12-03: Lipids
Lipids
Made of mostly Carbon and Hydrogen with a few Oxygen
Though they are the same elements as carbohydrates, they’re different because there are way fewer Oxygens - there is no more 1:2:1 ratio customary of carbohydrates
Primarily composed of non polar bonds formed between C and H
Hydrophobic molecules: they repel/”hate” water
Few polar O-H bond and more non polar C-H bonds (which share electrons equally)
The more C-H bonds they have, the more non polar they are
Used for long term energy storage, membranes, and dissolving of fat soluble vitamins (ADEK)
Four groups:
Fats
Phospholipids
Steroids
Waxes
Fats
Also known as triglycerides (or triacylglycerols)
Made up of 1 glycerol molecule and 3 fatty acids chains
Lots of chemical potential energy stored in these bonds – 38 kJ/g (9cal/g)

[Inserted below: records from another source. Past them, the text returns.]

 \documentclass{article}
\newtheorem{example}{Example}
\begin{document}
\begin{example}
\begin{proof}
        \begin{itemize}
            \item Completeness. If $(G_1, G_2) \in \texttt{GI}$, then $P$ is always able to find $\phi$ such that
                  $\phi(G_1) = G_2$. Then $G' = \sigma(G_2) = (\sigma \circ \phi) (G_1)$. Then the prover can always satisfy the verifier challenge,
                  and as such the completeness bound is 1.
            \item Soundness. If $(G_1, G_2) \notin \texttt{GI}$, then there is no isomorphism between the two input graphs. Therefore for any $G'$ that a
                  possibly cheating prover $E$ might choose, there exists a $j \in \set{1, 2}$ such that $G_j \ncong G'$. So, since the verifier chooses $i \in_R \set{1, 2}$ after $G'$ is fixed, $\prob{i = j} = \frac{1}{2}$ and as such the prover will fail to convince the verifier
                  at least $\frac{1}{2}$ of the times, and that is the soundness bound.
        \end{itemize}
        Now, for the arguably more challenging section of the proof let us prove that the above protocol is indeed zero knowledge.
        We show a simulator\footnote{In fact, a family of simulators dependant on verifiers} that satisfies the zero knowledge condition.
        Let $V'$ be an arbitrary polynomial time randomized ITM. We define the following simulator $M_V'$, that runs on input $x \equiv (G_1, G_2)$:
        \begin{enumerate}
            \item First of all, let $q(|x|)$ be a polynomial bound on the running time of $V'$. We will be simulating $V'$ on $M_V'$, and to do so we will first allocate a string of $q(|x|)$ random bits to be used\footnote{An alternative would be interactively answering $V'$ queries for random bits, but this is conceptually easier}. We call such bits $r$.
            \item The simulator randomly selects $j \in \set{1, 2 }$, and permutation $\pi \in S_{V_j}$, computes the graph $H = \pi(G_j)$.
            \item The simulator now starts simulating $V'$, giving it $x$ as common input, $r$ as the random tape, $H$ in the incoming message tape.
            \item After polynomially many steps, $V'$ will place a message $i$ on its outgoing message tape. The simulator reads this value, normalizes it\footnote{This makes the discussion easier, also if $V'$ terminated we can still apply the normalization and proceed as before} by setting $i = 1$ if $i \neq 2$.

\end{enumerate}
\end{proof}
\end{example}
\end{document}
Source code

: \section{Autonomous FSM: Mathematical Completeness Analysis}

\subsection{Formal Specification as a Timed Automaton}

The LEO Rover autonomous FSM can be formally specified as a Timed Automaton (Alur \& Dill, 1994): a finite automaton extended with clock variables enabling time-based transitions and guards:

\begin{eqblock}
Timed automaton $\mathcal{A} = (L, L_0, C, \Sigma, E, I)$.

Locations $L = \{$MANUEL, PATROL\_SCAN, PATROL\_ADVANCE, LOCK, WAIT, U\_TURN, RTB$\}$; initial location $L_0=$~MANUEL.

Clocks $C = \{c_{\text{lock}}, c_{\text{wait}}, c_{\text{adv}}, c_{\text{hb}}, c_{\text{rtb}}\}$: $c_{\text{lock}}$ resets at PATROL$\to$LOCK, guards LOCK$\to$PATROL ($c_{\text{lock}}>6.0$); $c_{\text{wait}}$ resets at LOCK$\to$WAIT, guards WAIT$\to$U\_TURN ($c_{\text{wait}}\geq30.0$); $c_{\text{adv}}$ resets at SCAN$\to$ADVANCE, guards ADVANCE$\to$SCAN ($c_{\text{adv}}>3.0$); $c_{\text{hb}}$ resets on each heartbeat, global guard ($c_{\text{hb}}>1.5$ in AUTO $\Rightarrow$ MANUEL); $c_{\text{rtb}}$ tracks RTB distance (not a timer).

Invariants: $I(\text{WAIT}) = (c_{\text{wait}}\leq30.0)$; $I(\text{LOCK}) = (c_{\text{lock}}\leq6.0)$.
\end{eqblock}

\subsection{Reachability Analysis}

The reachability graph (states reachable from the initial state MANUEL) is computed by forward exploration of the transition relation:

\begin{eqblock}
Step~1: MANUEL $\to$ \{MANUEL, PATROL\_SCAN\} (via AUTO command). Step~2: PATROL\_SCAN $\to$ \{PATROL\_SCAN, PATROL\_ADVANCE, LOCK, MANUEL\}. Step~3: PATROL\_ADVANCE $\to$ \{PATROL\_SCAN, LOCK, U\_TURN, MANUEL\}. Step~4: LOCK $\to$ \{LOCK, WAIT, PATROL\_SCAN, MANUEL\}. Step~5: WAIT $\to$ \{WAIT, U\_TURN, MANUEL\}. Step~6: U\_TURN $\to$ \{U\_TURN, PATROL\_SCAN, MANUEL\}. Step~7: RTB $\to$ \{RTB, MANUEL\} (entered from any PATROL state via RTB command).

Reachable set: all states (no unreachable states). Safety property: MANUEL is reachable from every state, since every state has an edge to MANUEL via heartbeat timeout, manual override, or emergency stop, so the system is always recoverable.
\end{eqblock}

More than twice the energy of carbohydrates
Excess (any kind of food but namely carbohydrate) consumption is converted into fat though the body can store some in glycogen
Glycerol
Component of triglycerides
Also called glycerine
3 carbon molecule with 3 hydroxyls
It is a polyol or sugar alcohol
Fatty Acids
Long chains of carbons bonded to hydrogens with a carboxyl group at one end
Usually start counting carbons from the carboxyl end
Longer chains are less soluble
Usually even numbered, usually 16 or 18 carbons in length (with some exceptions)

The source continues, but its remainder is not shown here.